What the exercise asks = The answer is a stretch of the material below, returned exactly: the line containing "git clone https://github.com/awalker/dotfiles", the line containing "### Profiles", and all lines between.

Data listing =
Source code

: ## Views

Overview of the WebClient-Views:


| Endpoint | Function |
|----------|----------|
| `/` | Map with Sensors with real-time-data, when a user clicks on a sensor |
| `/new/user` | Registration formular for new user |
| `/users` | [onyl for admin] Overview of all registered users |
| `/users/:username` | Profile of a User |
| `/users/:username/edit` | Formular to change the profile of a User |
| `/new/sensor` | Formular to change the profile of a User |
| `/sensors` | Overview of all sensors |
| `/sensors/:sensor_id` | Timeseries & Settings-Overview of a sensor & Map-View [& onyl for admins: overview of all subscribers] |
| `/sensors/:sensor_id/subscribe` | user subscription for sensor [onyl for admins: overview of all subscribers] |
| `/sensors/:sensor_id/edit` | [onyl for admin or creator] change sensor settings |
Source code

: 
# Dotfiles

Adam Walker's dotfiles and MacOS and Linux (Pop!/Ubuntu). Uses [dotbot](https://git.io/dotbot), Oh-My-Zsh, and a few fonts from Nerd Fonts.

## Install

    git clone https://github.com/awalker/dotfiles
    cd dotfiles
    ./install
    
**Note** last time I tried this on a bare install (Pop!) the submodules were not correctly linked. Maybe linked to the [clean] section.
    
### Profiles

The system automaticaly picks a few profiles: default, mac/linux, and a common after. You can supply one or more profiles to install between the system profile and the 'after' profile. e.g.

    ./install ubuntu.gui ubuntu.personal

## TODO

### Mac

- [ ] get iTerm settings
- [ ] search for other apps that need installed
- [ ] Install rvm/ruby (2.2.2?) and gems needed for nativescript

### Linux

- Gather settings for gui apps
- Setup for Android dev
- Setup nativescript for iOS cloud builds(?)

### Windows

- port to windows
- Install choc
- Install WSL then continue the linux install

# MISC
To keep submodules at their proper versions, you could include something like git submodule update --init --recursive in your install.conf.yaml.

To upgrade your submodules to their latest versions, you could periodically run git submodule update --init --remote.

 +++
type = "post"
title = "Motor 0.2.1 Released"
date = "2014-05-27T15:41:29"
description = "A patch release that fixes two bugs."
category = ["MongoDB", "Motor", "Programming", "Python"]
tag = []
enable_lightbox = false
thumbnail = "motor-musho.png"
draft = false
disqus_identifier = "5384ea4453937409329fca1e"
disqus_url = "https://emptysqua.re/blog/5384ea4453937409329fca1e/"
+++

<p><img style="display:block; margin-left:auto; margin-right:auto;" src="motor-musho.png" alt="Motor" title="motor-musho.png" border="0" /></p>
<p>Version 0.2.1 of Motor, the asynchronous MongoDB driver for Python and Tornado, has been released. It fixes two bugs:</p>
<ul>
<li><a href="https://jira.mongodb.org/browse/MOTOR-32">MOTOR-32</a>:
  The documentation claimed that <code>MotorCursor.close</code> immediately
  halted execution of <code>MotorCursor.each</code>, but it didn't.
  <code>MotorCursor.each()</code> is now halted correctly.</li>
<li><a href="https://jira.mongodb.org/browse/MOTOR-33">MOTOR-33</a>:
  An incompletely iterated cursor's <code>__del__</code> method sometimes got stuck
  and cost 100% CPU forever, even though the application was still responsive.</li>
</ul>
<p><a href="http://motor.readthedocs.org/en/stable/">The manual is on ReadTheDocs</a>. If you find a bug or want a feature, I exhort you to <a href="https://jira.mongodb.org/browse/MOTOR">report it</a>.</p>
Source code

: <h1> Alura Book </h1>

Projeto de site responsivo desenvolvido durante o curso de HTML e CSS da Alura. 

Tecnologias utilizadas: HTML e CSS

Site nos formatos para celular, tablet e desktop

Task output =
    git clone https://github.com/awalker/dotfiles
    cd dotfiles
    ./install
    
**Note** last time I tried this on a bare install (Pop!) the submodules were not correctly linked. Maybe linked to the [clean] section.
    
### Profiles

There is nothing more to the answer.